Per questo, come scritto in apertura, ci troviamo di fronte alla storia di una donna e non del suo viaggio, che è solo il pretesto per farla crescere e trasformarla sotto i nostri occhi. 
Per questo poco conta Brooklyn stessa, il pranzo di natale per i poveri, il pensionato dove vive o il grande magazzino dove lavora, sono tutti strumenti per aggiungere un tassello al suo percorso che la renderà donna.

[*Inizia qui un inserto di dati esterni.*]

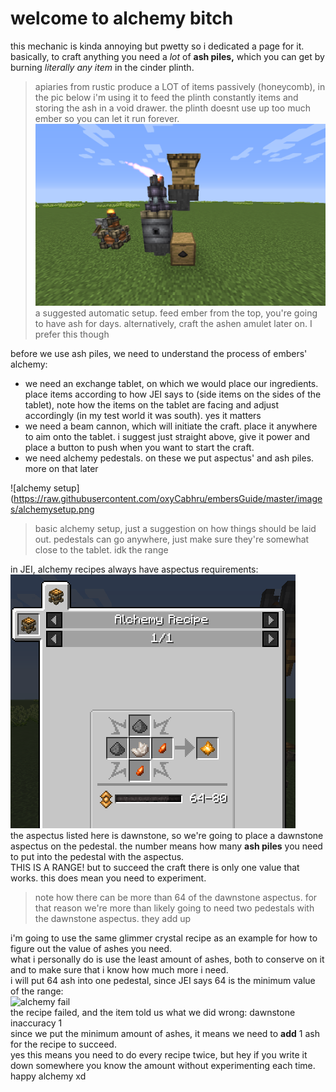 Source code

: # welcome to alchemy bitch
this mechanic is kinda annoying but pwetty so i dedicated a page for it.<br>
basically, to craft anything you need a *lot* of **ash piles,** which you can get by burning *literally any item* in the cinder plinth.<br>
> apiaries from rustic produce a LOT of items passively (honeycomb), in the pic below i'm using it to feed the plinth constantly items and storing the ash in a void drawer. the plinth doesnt use up too much ember so you can let it run forever.
![cinder plinth auto setup](https://raw.githubusercontent.com/oxyCabhru/embersGuide/master/images/cinderplinth.png)<br>
> a suggested automatic setup. feed ember from the top, you're going to have ash for days. alternatively, craft the ashen amulet later on. I prefer this though<br>

before we use ash piles, we need to understand the process of embers' alchemy:<br>
- we need an exchange tablet, on which we would place our ingredients. place items according to how JEI says to (side items on the sides of the tablet), note how the items on the tablet are facing and adjust accordingly (in my test world it was south). yes it matters
- we need a beam cannon, which will initiate the craft. place it anywhere to aim onto the tablet. i suggest just straight above, give it power and place a button to push when you want to start the craft.
- we need alchemy pedestals. on these we put aspectus' and ash piles. more on that later

![alchemy setup](https://raw.githubusercontent.com/oxyCabhru/embersGuide/master/images/alchemysetup.png
> basic alchemy setup, just a suggestion on how things should be laid out. pedestals can go anywhere, just make sure they're somewhat close to the tablet. idk the range

in JEI, alchemy recipes always have aspectus requirements:<br>
![glimmer crystal recipe example](https://raw.githubusercontent.com/oxyCabhru/embersGuide/master/images/glimmercrystalrecipe.png)<br>
the aspectus listed here is dawnstone, so we're going to place a dawnstone aspectus on the pedestal. the number means how many **ash piles** you need to put into the pedestal with the aspectus.<br>
THIS IS A RANGE! but to succeed the craft there is only one value that works. this does mean you need to experiment.<br>
> note how there can be more than 64 of the dawnstone aspectus. for that reason we're more than likely going to need two pedestals with the dawnstone aspectus. they add up

i'm going to use the same glimmer crystal recipe as an example for how to figure out the value of ashes you need.<br>
what i personally do is use the least amount of ashes, both to conserve on it and to make sure that i know how much more i need.<br>
i will put 64 ash into one pedestal, since JEI says 64 is the minimum value of the range:<br>
![alchemy fail](https://raw.githubusercontent.com/oxyCabhru/embersGuide/master/images/alchemyfail.gif)<br>
the recipe failed, and the item told us what we did wrong: dawnstone inaccuracy 1<br>
since we put the minimum amount of ashes, it means we need to **add** 1 ash for the recipe to succeed.<br>
yes this means you need to do every recipe twice, but hey if you write it down somewhere you know the amount without experimenting each time.<br>
happy alchemy xd
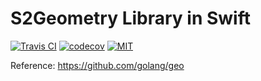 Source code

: S2Geometry Library in Swift
======================================

[![Travis CI](https://travis-ci.org/mcrollin/S2Geometry.svg?branch=master)](https://travis-ci.org/mcrollin/S2Geometry) [![codecov](https://codecov.io/gh/mcrollin/S2Geometry/branch/master/graph/badge.svg)](https://codecov.io/gh/mcrollin/S2Geometry) [![MIT](https://img.shields.io/badge/License-MIT-blue.svg)](https://opensource.org/licenses/MIT)

Reference: https://github.com/golang/geo
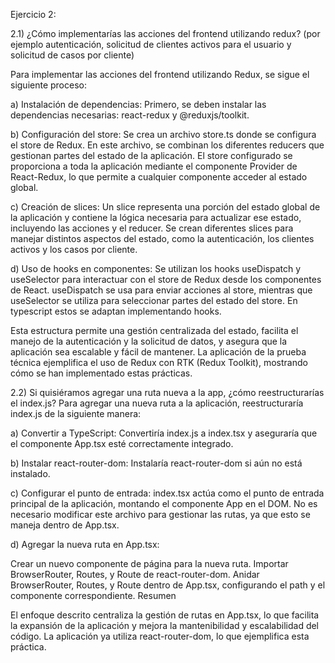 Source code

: Ejercicio 2:

2.1) ¿Cómo implementarías las acciones del frontend utilizando redux? (por ejemplo autenticación, solicitud de clientes activos para el usuario y solicitud de casos por cliente)

Para implementar las acciones del frontend utilizando Redux, se sigue el siguiente proceso:

a) Instalación de dependencias:
Primero, se deben instalar las dependencias necesarias: react-redux y @reduxjs/toolkit.

b) Configuración del store:
Se crea un archivo store.ts donde se configura el store de Redux. En este archivo, se combinan los diferentes reducers que gestionan partes del estado de la aplicación. El store configurado se proporciona a toda la aplicación mediante el componente Provider de React-Redux, lo que permite a cualquier componente acceder al estado global.

c) Creación de slices:
Un slice representa una porción del estado global de la aplicación y contiene la lógica necesaria para actualizar ese estado, incluyendo las acciones y el reducer. Se crean diferentes slices para manejar distintos aspectos del estado, como la autenticación, los clientes activos y los casos por cliente.

d) Uso de hooks en componentes:
Se utilizan los hooks useDispatch y useSelector para interactuar con el store de Redux desde los componentes de React. useDispatch se usa para enviar acciones al store, mientras que useSelector se utiliza para seleccionar partes del estado del store. En typescript estos se adaptan implementando hooks. 

Esta estructura permite una gestión centralizada del estado, facilita el manejo de la autenticación y la solicitud de datos, y asegura que la aplicación sea escalable y fácil de mantener. La aplicación de la prueba técnica ejemplifica el uso de Redux con RTK (Redux Toolkit), mostrando cómo se han implementado estas prácticas.

2.2) Si quisiéramos agregar una ruta nueva a la app, ¿cómo reestructurarías el index.js?
Para agregar una nueva ruta a la aplicación, reestructuraría index.js de la siguiente manera:

a) Convertir a TypeScript:
Convertiría index.js a index.tsx y aseguraría que el componente App.tsx esté correctamente integrado.

b) Instalar react-router-dom:
Instalaría react-router-dom si aún no está instalado.

c) Configurar el punto de entrada:
index.tsx actúa como el punto de entrada principal de la aplicación, montando el componente App en el DOM. No es necesario modificar este archivo para gestionar las rutas, ya que esto se maneja dentro de App.tsx.

d) Agregar la nueva ruta en App.tsx:

Crear un nuevo componente de página para la nueva ruta.
Importar BrowserRouter, Routes, y Route de react-router-dom.
Anidar BrowserRouter, Routes, y Route dentro de App.tsx, configurando el path y el componente correspondiente.
Resumen

El enfoque descrito centraliza la gestión de rutas en App.tsx, lo que facilita la expansión de la aplicación y mejora la mantenibilidad y escalabilidad del código. La aplicación ya utiliza react-router-dom, lo que ejemplifica esta práctica. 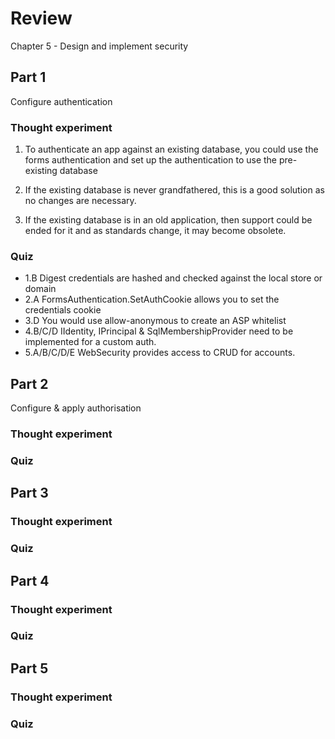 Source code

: ﻿# Review

Chapter 5 - Design and implement security

## Part 1

Configure authentication

### Thought experiment

1. To authenticate an app against an existing database, you could use the forms authentication and set up the authentication to use the pre-existing database

2. If the existing database is never grandfathered, this is a good solution as no changes are necessary.

3. If the existing database is in an old application, then support could be ended for it and as standards change, it may become obsolete.

### Quiz

* 1.B Digest credentials are hashed and checked against the local store or domain
* 2.A FormsAuthentication.SetAuthCookie allows you to set the credentials cookie
* 3.D You would use allow-anonymous to create an ASP whitelist
* 4.B/C/D IIdentity, IPrincipal & SqlMembershipProvider need to be implemented for a custom auth.
* 5.A/B/C/D/E WebSecurity provides access to CRUD for accounts.


## Part 2

Configure & apply authorisation

### Thought experiment

### Quiz


## Part 3

### Thought experiment

### Quiz


## Part 4

### Thought experiment

### Quiz


## Part 5

### Thought experiment

### Quiz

Spesso la ripresa si sofferma su di lei, per suggerirci piccole modifiche nel suo aspetto e per trasformarle in metafore di un suo stato d’animo. Un paio di occhiali, un costume da bagno, le labbra coperte di rossetto, dettagli che sono passi di un cammino verso l’età adulta, non anagrafica ma psicologica.

Questi passi, però, non inciampano mai, tutto procede con estrema coerenza, senza sbandamenti, senza errori, quasi senza umanità.
La passione non prende mai il sopravvento, i capelli non si scompigliano mai, il pianto non porta via il rimmel.

Perfino il bimbo ribelle della famiglia italiana, dopo aver esordito con frasi dirette e senza remore, finisce per essere ricondotto alla correttezza, prima scusandosi e poi quale redattore delle lettere da spedire alla fidanzata del fratello.

Non basta la morte a portare la vita in un film, serve l’umanità, serve la realtà, servono gli errori ed Eilis non ne commette, è l’eroina coerente di un mondo perfetto, patinato, con colori pastello.

Brooklyn è un film tecnicamente perfetto, curato in ogni dettaglio, ma privo di anima, incapace di trascinarci al suo interno, una prova da manuale, come il compito un po’ piatto di uno studente modello.